Mort ou vif
6.3
Mort ou vif

Film de Sam Raimi (1995)

La loi a retrouvé son étoile avec Sam Raimi qui tire plus vite que son ombre



  • Vous avez déjà tué ?

  • Bien sûr.

  • Je ne crois pas que ce soit vrai. Vous voyez, au fond la seule question c'est : Jusqu'où êtes-vous prête à aller ?

  • Jusqu'au bout.

  • Mon père était juge. Ça vous étonne ? Il nous obligeait, ma mère et moi, à assister aux pendaisons. Un jour, il a dit qu'il fallait couper le mal à la racine. Il a pris une balle, la mise dans son révolver, et fait tourner le barillet. Ensuite, à tour de rôle, il a tiré sur chacun de nous, jusqu'à ce qu'il se fasse exploser la moitié de la cervelle. Hohoho ! Au dernier déclic. Hihahoho !... Il faut que vous sachiez : Il n'y plus rien sur cette Terre qui puisse me faire peur. Rien.
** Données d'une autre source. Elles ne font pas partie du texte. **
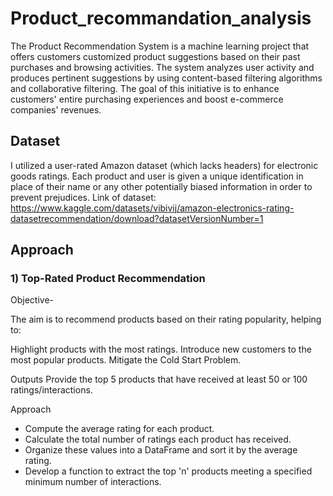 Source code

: # Product_recommandation_analysis
The Product Recommendation System is a machine learning project that offers customers customized product suggestions based on their past purchases and browsing activities. The system analyzes user activity and produces pertinent suggestions by using content-based filtering algorithms and collaborative filtering. The goal of this initiative is to enhance customers' entire purchasing experiences and boost e-commerce companies' revenues.

## Dataset
I utilized a user-rated Amazon dataset (which lacks headers) for electronic goods ratings. Each product and user is given a unique identification in place of their name or any other potentially biased information in order to prevent prejudices.
Link of dataset: https://www.kaggle.com/datasets/vibivij/amazon-electronics-rating-datasetrecommendation/download?datasetVersionNumber=1

## Approach
### 1) Top-Rated Product Recommendation
Objective- 

The aim is to recommend products based on their rating popularity, helping to:

Highlight products with the most ratings.
Introduce new customers to the most popular products.
Mitigate the Cold Start Problem.

Outputs
Provide the top 5 products that have received at least 50 or 100 ratings/interactions.

Approach

- Compute the average rating for each product.
- Calculate the total number of ratings each product has received.
- Organize these values into a DataFrame and sort it by the average rating.
- Develop a function to extract the top 'n' products meeting a specified minimum number of interactions.

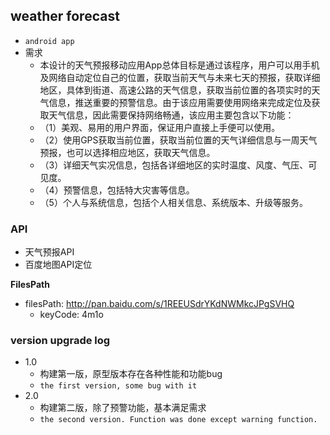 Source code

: ## weather forecast
 * `android app`
 * 需求
    * 本设计的天气预报移动应用App总体目标是通过该程序，用户可以用手机及网络自动定位自己的位置，获取当前天气与未来七天的预报，获取详细地区，具体到街道、高速公路的天气信息，获取当前位置的各项实时的天气信息，推送重要的预警信息。由于该应用需要使用网络来完成定位及获取天气信息，因此需要保持网络畅通，该应用主要包含以下功能：
    * （1）美观、易用的用户界面，保证用户直接上手便可以使用。
    * （2）使用GPS获取当前位置，获取当前位置的天气详细信息与一周天气预报，也可以选择相应地区，获取天气信息。
    * （3）详细天气实况信息，包括各详细地区的实时温度、风度、气压、可见度。
    * （4）预警信息，包括特大灾害等信息。
    * （5）个人与系统信息，包括个人相关信息、系统版本、升级等服务。

### API

* 天气预报API
* 百度地图API定位

**FilesPath**

* filesPath: http://pan.baidu.com/s/1REEUSdrYKdNWMkcJPgSVHQ
    * keyCode: 4m1o

### version upgrade log

* 1.0
  * 构建第一版，原型版本存在各种性能和功能bug
  * `the first version, some bug with it`
* 2.0
  * 构建第二版，除了预警功能，基本满足需求
  * `the second version. Function was done except warning function.` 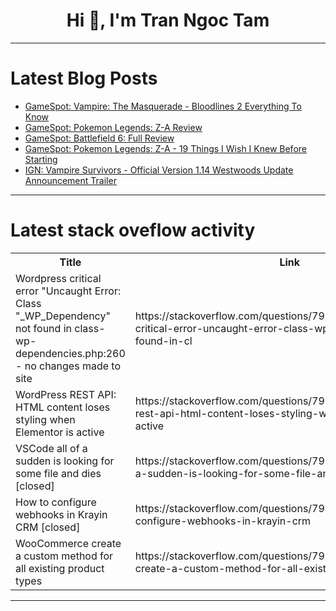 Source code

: <h1 align="center">Hi 👋, I'm Tran Ngoc Tam</h1>

---

# Latest Blog Posts 
<!-- BLOG-POST-LIST:START -->
- [GameSpot: Vampire: The Masquerade - Bloodlines 2 Everything To Know](https://dev.to/gg_news/gamespot-vampire-the-masquerade-bloodlines-2-everything-to-know-355e)
- [GameSpot: Pokemon Legends: Z-A Review](https://dev.to/gg_news/gamespot-pokemon-legends-z-a-review-51hi)
- [GameSpot: Battlefield 6: Full Review](https://dev.to/gg_news/gamespot-battlefield-6-full-review-27i9)
- [GameSpot: Pokemon Legends: Z-A - 19 Things I Wish I Knew Before Starting](https://dev.to/gg_news/gamespot-pokemon-legends-z-a-19-things-i-wish-i-knew-before-starting-3o60)
- [IGN: Vampire Survivors - Official Version 1.14 Westwoods Update Announcement Trailer](https://dev.to/gg_news/ign-vampire-survivors-official-version-114-westwoods-update-announcement-trailer-5478)
<!-- BLOG-POST-LIST:END -->

---

# Latest stack oveflow activity
<table>
  <tr><th>Title</th><th>Link</th></tr>
  <!-- STACKOVERFLOW:START --><tr><td>Wordpress critical error &quot;Uncaught Error: Class &quot;_WP_Dependency&quot; not found in class-wp-dependencies.php:260 - no changes made to site</td><td>https://stackoverflow.com/questions/79793700/wordpress-critical-error-uncaught-error-class-wp-dependency-not-found-in-cl</td></tr><tr><td>WordPress REST API: HTML content loses styling when Elementor is active</td><td>https://stackoverflow.com/questions/79793652/wordpress-rest-api-html-content-loses-styling-when-elementor-is-active</td></tr><tr><td>VSCode all of a sudden is looking for some file and dies [closed]</td><td>https://stackoverflow.com/questions/79793444/vscode-all-of-a-sudden-is-looking-for-some-file-and-dies</td></tr><tr><td>How to configure webhooks in Krayin CRM [closed]</td><td>https://stackoverflow.com/questions/79793308/how-to-configure-webhooks-in-krayin-crm</td></tr><tr><td>WooCommerce create a custom method for all existing product types</td><td>https://stackoverflow.com/questions/79793305/woocommerce-create-a-custom-method-for-all-existing-product-types</td></tr><!-- STACKOVERFLOW:END -->
</table>

---


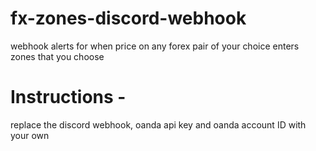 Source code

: # fx-zones-discord-webhook
webhook alerts for when price on any forex pair of your choice enters zones that you choose

# Instructions - 
replace the discord webhook, oanda api key and oanda account ID with your own
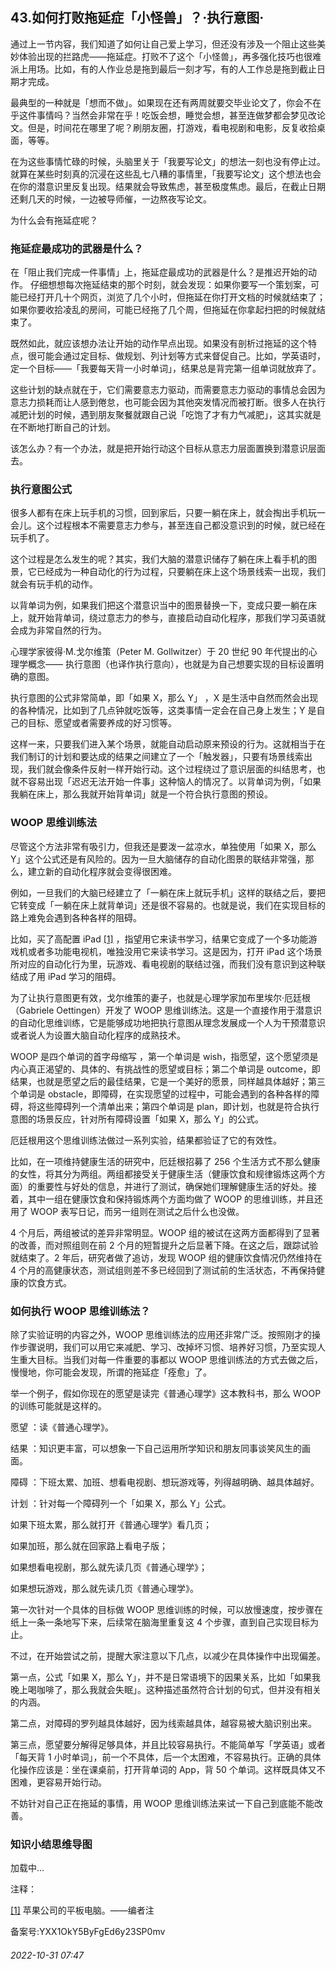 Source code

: ## 43.如何打败拖延症「小怪兽」？·执行意图·
通过上一节内容，我们知道了如何让自己爱上学习，但还没有涉及一个阻止这些美妙体验出现的拦路虎——拖延症。打败不了这个「小怪兽」，再多强化技巧也很难派上用场。比如，有的人作业总是拖到最后一刻才写，有的人工作总是拖到截止日期才完成。



最典型的一种就是「想而不做」。如果现在还有两周就要交毕业论文了，你会不在乎这件事情吗？当然会非常在乎！吃饭会想，睡觉会想，甚至连做梦都会梦见改论文。但是，时间花在哪里了呢？刷朋友圈，打游戏，看电视剧和电影，反复收拾桌面，等等。



在为这些事情忙碌的时候，头脑里关于「我要写论文」的想法一刻也没有停止过。就算在某些时刻真的沉浸在这些乱七八糟的事情里，「我要写论文」这个想法也会在你的潜意识里反复出现。结果就会导致焦虑，甚至极度焦虑。最后，在截止日期还剩几天的时候，一边被导师催，一边熬夜写论文。



为什么会有拖延症呢？



### 拖延症最成功的武器是什么？


在「阻止我们完成一件事情」上，拖延症最成功的武器是什么？是推迟开始的动作。
 仔细想想每次拖延结束的那个时刻，就会发现：如果你要写一个策划案，可能已经打开几十个网页，浏览了几个小时，但拖延在你打开文档的时候就结束了；如果你要收拾凌乱的房间，可能已经拖了几个周，但拖延在你拿起扫把的时候就结束了。



既然如此，就应该想办法让开始的动作早点出现。如果没有剖析过拖延的这个特点，很可能会通过定目标、做规划、列计划等方式来督促自己。比如，学英语时，定一个目标——「我要每天背一小时单词」，结果总是背完第一组单词就放弃了。



这些计划的缺点就在于，它们需要意志力驱动，而需要意志力驱动的事情总会因为意志力损耗而让人感到倦怠，也可能会因为其他突发情况而被打断。很多人在执行减肥计划的时候，遇到朋友聚餐就跟自己说「吃饱了才有力气减肥」，这其实就是在不断地打断自己的计划。



该怎么办？有一个办法，就是把开始行动这个目标从意志力层面置换到潜意识层面去。



### 执行意图公式


很多人都有在床上玩手机的习惯，回到家后，只要一躺在床上，就会掏出手机玩一会儿。这个过程根本不需要意志力参与，甚至连自己都没意识到的时候，就已经在玩手机了。



这个过程是怎么发生的呢？其实，我们大脑的潜意识储存了躺在床上看手机的图景，它已经成为一种自动化的行为过程，只要躺在床上这个场景线索一出现，我们就会有玩手机的动作。



以背单词为例，如果我们把这个潜意识当中的图景替换一下，变成只要一躺在床上，就开始背单词，绕过意志力的参与，直接启动自动化程序，那我们学习英语就会成为非常自然的行为。



心理学家彼得·M.戈尔维策（Peter M. Gollwitzer）于 20 世纪 90 年代提出的心理学概念——
 执行意图（也译作执行意向），也就是为自己想要实现的目标设置明确的意图。
 



执行意图的公式非常简单，即「如果 X，那么 Y」
 ，X 是生活中自然而然会出现的各种情况，比如到了几点钟就吃饭等，这类事情一定会在自己身上发生；Y 是自己的目标、愿望或者需要养成的好习惯等。



这样一来，只要我们进入某个场景，就能自动启动原来预设的行为。这就相当于在我们制订的计划和要达成的结果之间建立了一个「触发器」，只要有场景线索出现，我们就会像条件反射一样开始行动。这个过程绕过了意识层面的纠结思考，也就不容易出现「迟迟无法开始一件事」这种恼人的情况了。以背单词为例，「如果我躺在床上，那么我就开始背单词」就是一个符合执行意图的预设。



### WOOP 思维训练法


尽管这个方法非常有吸引力，但我还是要泼一盆凉水，单独使用「如果 X，那么 Y」这个公式还是有风险的。因为一旦大脑储存的自动化图景的联结非常强，那么，建立新的自动化程序就会变得很困难。



例如，一旦我们的大脑已经建立了「一躺在床上就玩手机」这样的联结之后，要把它转变成「一躺在床上就背单词」还是很不容易的。也就是说，我们在实现目标的路上难免会遇到各种各样的阻碍。



比如，买了高配置 iPad
  [[1]](#notef1) ，指望用它来读书学习，结果它变成了一个多功能游戏机或者多功能电视机，唯独没用它来读书学习。这是因为，打开 iPad 这个场景所对应的自动化行为里，玩游戏、看电视剧的联结过强，而我们没有意识到这种联结成了用 iPad 学习的阻碍。



为了让执行意图更有效，戈尔维策的妻子，也就是心理学家加布里埃尔·厄廷根（Gabriele Oettingen）开发了 WOOP 思维训练法。这是一个直接作用于潜意识的自动化思维训练，它是能够成功地把执行意图从理念发展成一个人为干预潜意识或者说人为设置大脑自动化程序的成熟技术。



WOOP 是四个单词的首字母缩写
 ，第一个单词是 wish，指愿望，这个愿望须是内心真正渴望的、具体的、有挑战性的愿望或目标；第二个单词是 outcome，即结果，也就是愿望之后的最佳结果，它是一个美好的愿景，同样越具体越好；第三个单词是 obstacle，即障碍，在实现愿望的过程中，可能会遇到的各种各样的障碍，将这些障碍列一个清单出来；第四个单词是 plan，即计划，也就是符合执行意图的场景反应，针对所有障碍设置「如果 X，那么 Y」的公式。



厄廷根用这个思维训练法做过一系列实验，结果都验证了它的有效性。



比如，在一项维持健康生活的研究中，厄廷根招募了 256 个生活方式不那么健康的女性，将其分为两组。两组都接受关于健康生活（健康饮食和规律锻炼这两个方面）的重要性与好处的信息，并进行了测试，确保她们理解健康生活的好处。接着，其中一组在健康饮食和保持锻炼两个方面均做了 WOOP 的思维训练，并且还用了 WOOP 表写日记，而另一组则在测试之后什么也没做。



4 个月后，两组被试的差异非常明显。WOOP 组的被试在这两方面都得到了显著的改善，而对照组则在前 2 个月的短暂提升之后显著下降。在这之后，跟踪试验就结束了。2 年后，研究者做了追访，发现 WOOP 组的健康饮食情况仍然维持在 4 个月的高健康状态，测试组则差不多已经回到了测试前的生活状态，不再保持健康的饮食方式。



### 如何执行 WOOP 思维训练法？


除了实验证明的内容之外，WOOP 思维训练法的应用还非常广泛。按照刚才的操作步骤说明，我们可以用它来减肥、学习、改掉坏习惯、培养好习惯，乃至实现人生重大目标。当我们对每一件重要的事都以 WOOP 思维训练法的方式去做之后，慢慢地，你可能会发现，所谓的拖延症「痊愈」了。



举一个例子，假如你现在的愿望是读完《普通心理学》这本教科书，那么 WOOP 的训练可能就是这样的。



愿望
 ：读《普通心理学》。



结果
 ：知识更丰富，可以想象一下自己运用所学知识和朋友同事谈笑风生的画面。



障碍
 ：下班太累、加班、想看电视剧、想玩游戏等，列得越明确、越具体越好。



计划
 ：针对每一个障碍列一个「如果 X，那么 Y」公式。



如果下班太累，那么就打开《普通心理学》看几页；



如果加班，那么就在回家路上看电子版；



如果想看电视剧，那么就先读几页《普通心理学》；



如果想玩游戏，那么就先读几页《普通心理学》。



第一次针对一个具体的目标做 WOOP 思维训练的时候，可以放慢速度，按步骤在纸上一条一条地写下来，后续常在脑海里重复这 4 个步骤，直到自己实现目标为止。



不过，在开始尝试之前，提醒大家注意以下几点，以减少在具体操作中出现偏差。



第一点，公式「如果 X，那么 Y」，并不是日常语境下的因果关系，比如「如果我晚上喝咖啡了，那么我就会失眠」。这种描述虽然符合计划的句式，但并没有相关的内涵。



第二点，对障碍的罗列越具体越好，因为线索越具体，越容易被大脑识别出来。



第三点，愿望要分解得足够具体，并且比较容易执行。不能简单写「学英语」或者「每天背 1 小时单词」，前一个不具体，后一个太困难，不容易执行。正确的具体化操作应该是：坐在课桌前，打开背单词的 App，背 50 个单词。这样既具体又不困难，更容易开始行动。



不妨针对自己正在拖延的事情，用 WOOP 思维训练法来试一下自己到底能不能改善。



### 知识小结思维导图


![]()加载中...

注释：



[[1]](#note1) 苹果公司的平板电脑。——编者注



备案号:YXX1OkY5ByFgEd6y23SP0mv


###### 2022-10-31 07:47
Est-ce possible ? Peut-on repousser les limites de la perfection ?



"Mort ou Vif", réalisé d'une main experte par Sam Raimi, nous plonge profondément dans l'univers impitoyable du Far West, tout en maniant avec habileté les clichés propres au western, mais sans jamais les tourner en dérision. Au contraire, il rend un vibrant hommage à l'un des éléments emblématiques de ce genre cinématographique : les duels au pistolet. À travers ce parcours cinématographique empreint de respect et d'une subtile volonté de rafraîchir les thèmes classiques, "Mort ou Vif" parvient à dépoussiérer un genre qui, en 1995, marquait le début du déclin total aux yeux des cinéphiles, des studios et du public en général, malgré quelques tentatives qui ont floppées au box office. Bien qu'il ne révolutionne pas les conventions et préserve fidèlement l'âme du western, le réalisateur parvient à offrir une expérience cinématographique des plus captivantes et divertissantes. Le scénario, élaboré par Simon Moore, propose une simplicité qui résonne de manière puissante avec les thèmes emblématiques du western. On y retrouve un tyran local, la "paisible" ville de Redemption tenue sous une poigne de fer, des duellistes déterminés qui convergent vers cette bourgade pour participer à un tournoi annuel aux enjeux financiers considérables, ainsi qu'un mystérieux étranger vengeur qui surgit à la dernière minute pour semer le chaos... De plus, la présence d'un ancien hors-la-loi cherchant la rédemption ajoute une profondeur inattendue à l'histoire, amplifiant la signification du nom de la ville, Redemption.


Raimi propose une réalisation astucieuse qui trouve un équilibre subtil entre une caractérisation classique et respectueuse des westerns traditionnels et son propre style cinématographique distinct. Il a su injecter de l'originalité dans un genre parfois rigide, pour ainsi y apposé sa propre pate créant une atmosphère visuelle distincte, mélangeant des éléments de l'ouest sauvage avec des touches modernes, ce qui contribue à l'unicité du film. Raimi parvient à insuffler une dose d'exubérance dans certaines scènes sans pour autant dénaturer l'esprit du western, et c'est bien la réussite de son oeuvre. Les répliques cinglantes contribuent activement à nourrir les diverses péripéties. La photographie de Dante Spinotti soutient habilement les nombreux cadrages astucieux. Le montage impeccable de Pietro Scalia confère une intensité saisissante aux nombreux duels. Les décors conçus par Patrizia von Brandenstein créent un monde visuel captivant, où les paysages de Mescal et Tucson, en Arizona, prennent vie de manière crédible. Enfin, les costumes de Julianna Makovsky apportent une touche authentique à chaque personnage, enrichissant ainsi la profondeur de l'ensemble. S'ajoute la musique d'Alan Silvestri, qui est un point fort du film avec des petites imprégnations à Morricone. Elle modernise l'univers sonore du western en mélangeant des partitions dynamiques avec des éléments plus traditionnels, créant ainsi un équilibre entre les racines du genre et une touche de renouveau. Une belle composition.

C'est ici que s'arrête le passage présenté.